Activity System Intersections
Several intersections emerged in conversations. One finding was that of the 15 participants who discussed positive intersections with CPT system providers, 11 specifically mentioned that the current intervention made a difference in their screening intentions. One woman commented, “Uhm, well I mean I’m much more aware especially with this survey thing that you guys are doing. But I don’t know. I will pursue pre-screenings and all that stuff, whereas I probably wouldn’t have done it before.” Additionally, many counselors and participants talked about the two-way intersection of PH-family activity systems. These references included discussions of providers and mediating resources of the PH system (e.g., medical equipment or procedures), which were framed as either positive/effective or negative/ineffective. References to three-way intersections of CPT-family-PH systems primarily concerned referral processes, including comments such as, “I’ve been thinking about making a doctor’s appointment so I can do that. And then at the same time, I would have him schedule me for a-- or give me a referral for a colonoscopy.”
Structurating Health and Expert Knowledge
Our analysis revealed a contradiction between participants’ articulated positions that their healthy living and eating practices constitute sufficient preventive behaviors and counselors’ positions that genetics play a large role in risk for CRC that healthy living alone cannot avert. Many participants referenced family rules as shaping their cancer prevention choices, including philosophies for healthy lifestyle and family norms concerning health and healthy living.

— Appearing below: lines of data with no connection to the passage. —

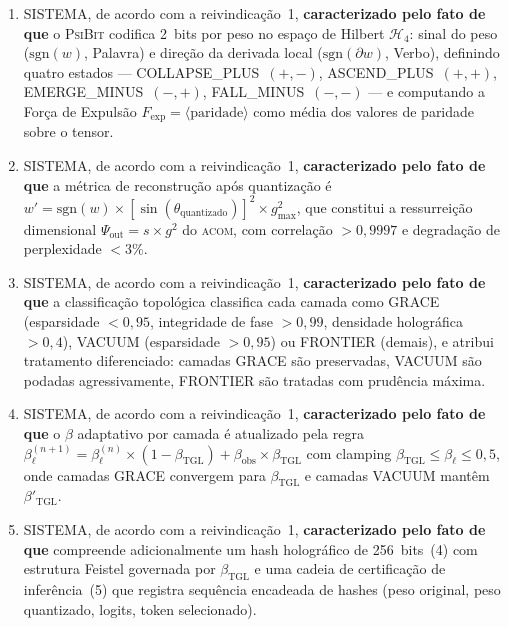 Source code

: \documentclass[12pt,a4paper]{article}
\newcommand{\betatgl}{\beta_{\text{TGL}}}
\newcommand{\betared}{\beta'_{\text{TGL}}}
\newcommand{\Hfour}{\mathcal{H}_4}
\newcommand{\Psifield}{\Psi}
\newcommand{\ACOM}{\textsc{acom}}
\newcommand{\PsiBit}{\textsc{PsiBit}}
\begin{document}
\begin{enumerate}[label=\textbf{\arabic*.}, leftmargin=*, itemsep=0.8em]
\begin{enumerate}[label=(\alph*)]
sendo que o sistema opera com zero parâmetros livres, derivando todos os limiares, fronteiras e taxas da única constante $\betatgl = \alpha \times \sqrt{e}$.
\end{enumerate}

\item SISTEMA, de acordo com a reivindicação~1, \textbf{caracterizado pelo fato de que} o \PsiBit{} codifica 2~bits por peso no espaço de Hilbert $\Hfour$: sinal do peso ($\text{sgn}(w)$, Palavra) e direção da derivada local ($\text{sgn}(\partial w)$, Verbo), definindo quatro estados --- COLLAPSE\_PLUS~$(+,-)$, ASCEND\_PLUS~$(+,+)$, EMERGE\_MINUS~$(-,+)$, FALL\_MINUS~$(-,-)$ --- e computando a Força de Expulsão $F_{\text{exp}} = \langle\text{paridade}\rangle$ como média dos valores de paridade sobre o tensor.

\item SISTEMA, de acordo com a reivindicação~1, \textbf{caracterizado pelo fato de que} a métrica de reconstrução após quantização é $w' = \text{sgn}(w) \times [\sin(\theta_{\text{quantizado}})]^2 \times g_{\max}^2$, que constitui a ressurreição dimensional $\Psifield_{\text{out}} = s \times g^2$ do \ACOM, com correlação $> 0{,}9997$ e degradação de perplexidade $< 3\%$.

\item SISTEMA, de acordo com a reivindicação~1, \textbf{caracterizado pelo fato de que} a classificação topológica classifica cada camada como GRACE (esparsidade $< 0{,}95$, integridade de fase $> 0{,}99$, densidade holográfica $> 0{,}4$), VACUUM (esparsidade $> 0{,}95$) ou FRONTIER (demais), e atribui tratamento diferenciado: camadas GRACE são preservadas, VACUUM são podadas agressivamente, FRONTIER são tratadas com prudência máxima.

\item SISTEMA, de acordo com a reivindicação~1, \textbf{caracterizado pelo fato de que} o $\beta$ adaptativo por camada é atualizado pela regra $\beta^{(n+1)}_\ell = \beta^{(n)}_\ell \times (1 - \betatgl) + \beta_{\text{obs}} \times \betatgl$ com clamping $\betatgl \leq \beta_\ell \leq 0{,}5$, onde camadas GRACE convergem para $\betatgl$ e camadas VACUUM mantêm $\betared$.

\item SISTEMA, de acordo com a reivindicação~1, \textbf{caracterizado pelo fato de que} compreende adicionalmente um hash holográfico de 256~bits~(4) com estrutura Feistel governada por $\betatgl$ e uma cadeia de certificação de inferência~(5) que registra sequência encadeada de hashes (peso original, peso quantizado, logits, token selecionado).


\end{enumerate}
\end{document}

This contradiction is also evident in participant responses to counselor discussions of increased risk based on family history, which reflected the CPT symbolic mediating resource of risk messages that would induce fear (an EPPM construct). Although all participants acknowledged or agreed with such statements by counselors, nine participants also resisted or rejected their increased genetic risk. One response exemplifies such rejections, “I mean, in my mind it's slightly elevated, but I'm not sure that I'm necessarily at more risk than the next guy.”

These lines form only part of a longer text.